Each line that includes "directive" must be copied from the records.

===== Source records

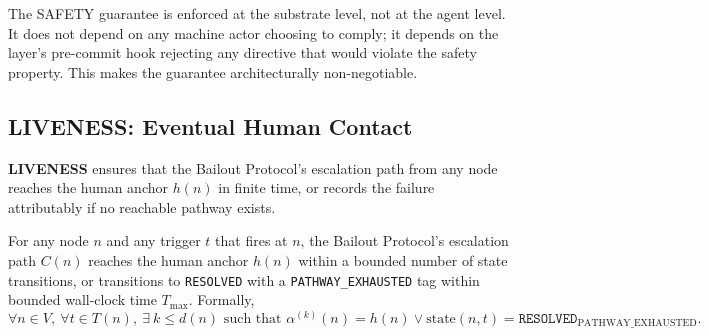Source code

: The SAFETY guarantee is enforced at the substrate level, not at the agent level.
It does not depend on any machine actor choosing to comply; it depends on the
\fact{} layer's pre-commit hook rejecting any directive that would violate the
safety property.  This makes the guarantee architecturally non-negotiable.

\subsection{LIVENESS: Eventual Human Contact}
\label{sec:liveness}

\textbf{LIVENESS} ensures that the Bailout Protocol's escalation path from any
node reaches the human anchor $h(n)$ in finite time, or records the failure
attributably if no reachable pathway exists.

\begin{theorem}
\label{th:liveness}
For any node $n$ and any trigger $t$ that fires at $n$, the Bailout Protocol's
escalation path $C(n)$ reaches the human anchor $h(n)$ within a bounded number
of state transitions, or transitions to \texttt{RESOLVED} with a
\texttt{PATHWAY\_EXHAUSTED} tag within bounded wall-clock time $T_{\max}$.
Formally,
\[
\forall n \in V,\ \forall t \in T(n),\ \exists\ k \leq d(n) \text{ such that }
\alpha^{(k)}(n) = h(n) \lor \text{state}(n, t) = \texttt{RESOLVED}_{\text{PATHWAY\_EXHAUSTED}}.
\]
\end{theorem}

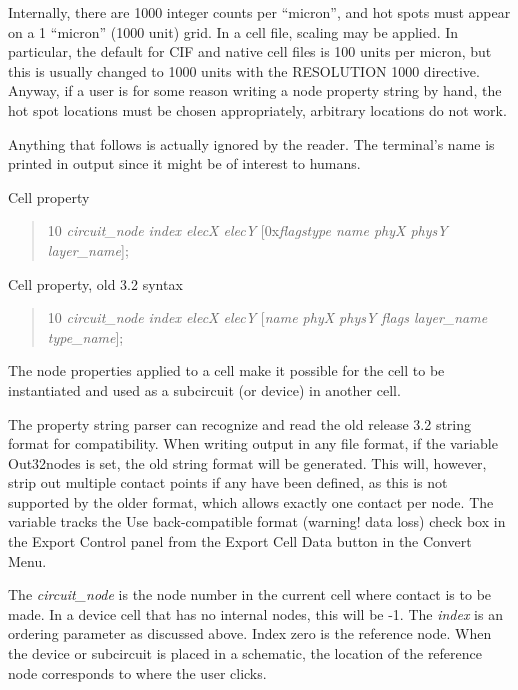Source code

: \begin{description}
Internally, there are 1000 integer counts per ``micron'', and hot
spots must appear on a 1 ``micron'' (1000 unit) grid.  In a cell file,
scaling may be applied.  In particular, the default for CIF and native
cell files is 100 units per micron, but this is usually changed to
1000 units with the {\vt RESOLUTION 1000} directive.  Anyway, if a
user is for some reason writing a node property string by hand, the
hot spot locations must be chosen appropriately, arbitrary locations
do not work.

Anything that follows is actually ignored by the reader.  The
terminal's name is printed in output since it might be of interest to
humans.

Cell property\\
\begin{quote}{ 10} {\it circuit\_node index elecX elecY\/} [{\vt 0x}{\it flagstype
 name phyX physY layer\_name\/}];
\end{quote}

Cell property, old 3.2 syntax\\
\begin{quote}{ 10} {\it circuit\_node index elecX elecY\/} [{\it name phyX physY
 flags layer\_name type\_name\/}];
\end{quote}

The {\et node} properties applied to a cell make it possible for the
cell to be instantiated and used as a subcircuit (or device) in
another cell.

The property string parser can recognize and read the old release 3.2
string format for compatibility.  When writing output in any file
format, if the variable {\et Out32nodes} is set, the old string format
will be generated.  This will, however, strip out multiple contact
points if any have been defined, as this is not supported by the older
format, which allows exactly one contact per node.  The variable
tracks the {\cb Use back-compatible format (warning!  data loss)}
check box in the {\cb Export Control} panel from the {\cb Export
Cell Data} button in the {\cb Convert Menu}.

The {\it circuit\_node} is the node number in the current cell where
contact is to be made.  In a device cell that has no internal nodes,
this will be -1.  The {\it index} is an ordering parameter as
discussed above.  Index zero is the reference node.  When the device
or subcircuit is placed in a schematic, the location of the reference
node corresponds to where the user clicks.


\end{description}
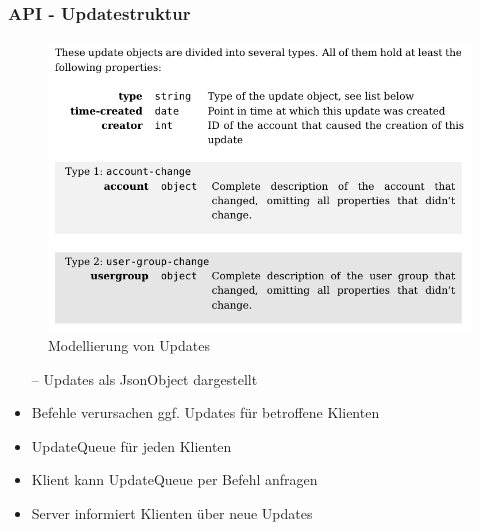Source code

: \documentclass[aspectratio=1610]{beamer}
\begin{document}
		\begin{frame}[plain]
			\frametitle{API - Updatestruktur}
			\begin{minipage}{0.55\textwidth}
			\begin{figure}[h]
				\centering
				\includegraphics[width=1\textwidth]{images/Updates.png}
				\caption{Modellierung von Updates}
			\end{figure}
			\end{minipage}%
			\begin{minipage}{0.45\textwidth}
			\begin{itemize}
				\item[--] Updates als JsonObject dargestellt
				\item<2->[--] Befehle verursachen ggf. Updates für betroffene Klienten
				\item<3->[--] UpdateQueue für jeden Klienten
				\item<4->[--] Klient kann UpdateQueue per Befehl anfragen
				\item<5->[--] Server informiert Klienten über neue Updates
				
			\end{itemize}
			\end{minipage}
	\end{frame}
\end{document}

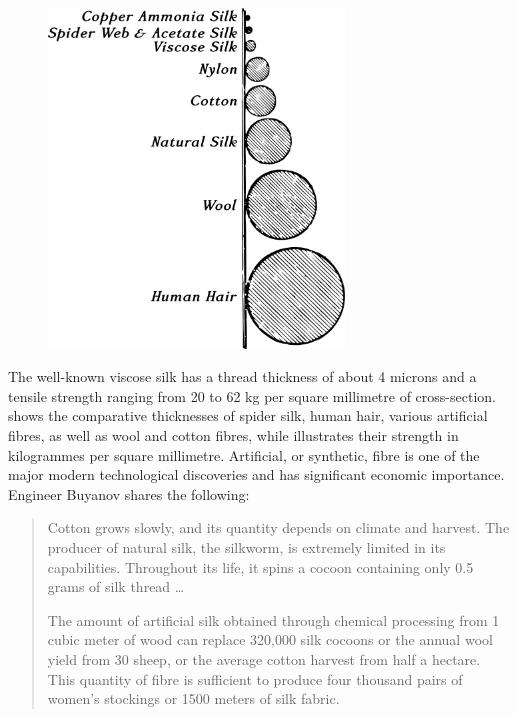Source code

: \begin{figure}[h!]
\centering
\includegraphics[width=0.7\textwidth]{figures/ch-11/fig-163a.pdf}
\end{figure}



The well-known viscose silk has a thread thickness of about 4 microns and a tensile strength ranging from 20 to 62 kg per square millimetre of cross-section.  shows the comparative thicknesses of spider silk, human hair, various artificial fibres, as well as wool and cotton fibres, while  illustrates their strength in kilogrammes per square millimetre. Artificial, or synthetic, fibre is one of the major modern technological discoveries and has significant economic importance. Engineer Buyanov shares the following:

\begin{quote}
Cotton grows slowly, and its quantity depends on climate and harvest. The producer of natural silk, the silkworm, is extremely limited in its capabilities. Throughout its life, it spins a cocoon containing only 0.5 grams of silk thread \dots{}

The amount of artificial silk obtained through chemical processing from 1 cubic meter of wood can replace 320,000 silk cocoons or the annual wool yield from 30 sheep, or the average cotton harvest from half a hectare. This quantity of fibre is sufficient to produce four thousand pairs of women's stockings or 1500 meters of silk fabric.
\end{quote}




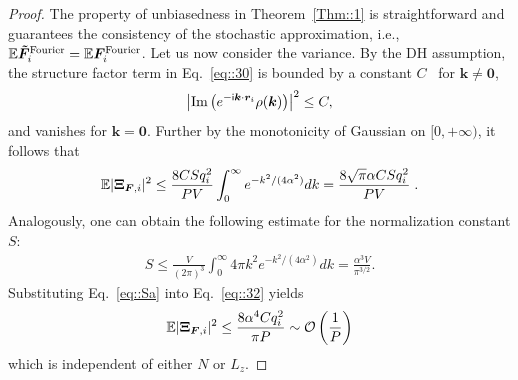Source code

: \begin{proof}%
    The property of unbiasedness in Theorem~\ref{Thm::1} is straightforward and guarantees the consistency of the stochastic approximation, i.e., $\mathbb{E}\boldsymbol{ \tilde{F}}_i^{\text{Fourier}}=\mathbb{E}\boldsymbol{F}_i^{\text{Fourier}}$. 
    Let us now consider the variance.
    By the DH assumption, the structure factor term in Eq.~\eqref{eq::30} is bounded by a constant $C$~\cite{jin2021random} for $\bm{k}\neq \bm{0}$,
    \begin{equation}
        \left|\text{Im}\left(e^{-\mathsf i \boldsymbol{k}\cdot \boldsymbol{r}_i}\rho(\boldsymbol{k})\right)\right|^2\leq C,
    \end{equation}
    and vanishes for $\bm{k}=\bm{0}$. 
    Further by the monotonicity of Gaussian on $[0, +\infty )$, it follows that
    \begin{equation}\label{eq::32}
        \begin{split}
            \mathbb{E}|\V \Xi_{\V F,i}|^2\leq \frac{8 CSq_i^2}{PV}\int_{0}^{\infty}e^{-k^2/(4\alpha^2)}dk= \frac{8\sqrt{\pi}\alpha CSq_i^2}{PV}\;.%
        \end{split}
    \end{equation}
    Analogously, one can obtain the following estimate for the normalization constant $S$:
    \begin{equation}\label{eq::Sa}
        \begin{split}
            S\leq \frac{V}{(2\pi)^3}\int_{0}^{\infty}4\pi k^2e^{-k^2/(4\alpha^2)}dk=\frac{\alpha^3V}{\pi^{3/2}}.
        \end{split}
    \end{equation}
    Substituting Eq.~\eqref{eq::Sa} into Eq.~\eqref{eq::32} yields
    \begin{equation}
        \mathbb{E}|\boldsymbol{\Xi}_{\boldsymbol{F},i}|^2\leq\frac{8\alpha^4Cq_i^2}{\pi P}\sim \mathcal O\left(\frac{1}{P}\right)
    \end{equation}
    which is independent of either $N$ or $L_z$.
\end{proof}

==========

Written response:
\fact{} layer's pre-commit hook rejecting any directive that would violate the
1000 units with the {\vt RESOLUTION 1000} directive.  Anyway, if a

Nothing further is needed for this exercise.